Further, I don't think the variance ratios need to be exactly the same for both solvers because the SVD solver implicitly does regularization (as I recently learned). However, they should not be too far apart :)

JPFrancoia · 2015-12-14T19:16:12Z

Hi @mbillingr ,

If yes, you might find it helpful to think of singular values as sqare-rooted eigenvalues.

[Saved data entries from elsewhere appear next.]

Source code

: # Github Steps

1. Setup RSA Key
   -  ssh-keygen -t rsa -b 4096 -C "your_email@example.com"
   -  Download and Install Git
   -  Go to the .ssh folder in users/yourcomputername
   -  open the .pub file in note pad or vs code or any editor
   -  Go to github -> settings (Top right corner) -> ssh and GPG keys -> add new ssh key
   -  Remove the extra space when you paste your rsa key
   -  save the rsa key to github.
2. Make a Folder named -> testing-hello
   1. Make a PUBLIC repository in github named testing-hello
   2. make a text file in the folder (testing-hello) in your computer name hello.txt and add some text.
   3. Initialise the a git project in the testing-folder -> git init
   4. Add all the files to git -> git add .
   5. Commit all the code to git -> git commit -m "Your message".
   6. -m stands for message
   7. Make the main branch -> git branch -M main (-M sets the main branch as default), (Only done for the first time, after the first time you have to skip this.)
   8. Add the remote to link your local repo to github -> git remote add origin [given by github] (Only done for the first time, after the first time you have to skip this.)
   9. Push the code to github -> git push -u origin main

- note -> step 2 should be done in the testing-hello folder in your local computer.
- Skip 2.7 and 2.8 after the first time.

It's easy then, I just made a PR.
However, @hlin117 already added this attribute to the class. The way he calculates it is different from mine, and gives different results for the same data set.

Ex:
with solver='eigen':
[ 9.34274621e-01 6.10608131e-02 4.66389537e-03 6.70863023e-07]

with solver='svd'
[ 0.75349411 0.19262998]

https://github.com/scikit-learn/scikit-learn/blob/master/sklearn/discriminant_analysis.py#L400
It returns only the variance ratios for the number of components chosen for the dimension reduction. It should return all the values however, which is for my data set:

[ 7.53494106e-01 1.92629978e-01 5.32374179e-02 6.38497956e-04]

With the PR I made, I get the exact same values with both solvers:
[ 9.34274621e-01 6.10608131e-02 4.66389537e-03 6.70863023e-07]

However, I'm not good enough in maths to say he is wrong or not. He actually doesn't square S.
@mbillingr , you sure the the singular values are the eigenvalues, square-rooted ?

hlin117 · 2015-12-14T19:46:40Z

Hey @JPFrancoia,

Thanks for pinging me. I set the number of variables for explained_variance_ratio_ to equal the number of components because this is how PCA does it.

As for the numeric differences, what you might be experiencing is a problem with the solvers themselves. (Example, one algorithm initializes it differently than another. #5970 also mentions how different initialization values yields different results.)

If you could could write a regression test by using one of scikit-learn's datasets here, and post your code, that would be great. Use sklearn.utils.testing.assert_arrays_almost_equal to show that the arrays aren't equal.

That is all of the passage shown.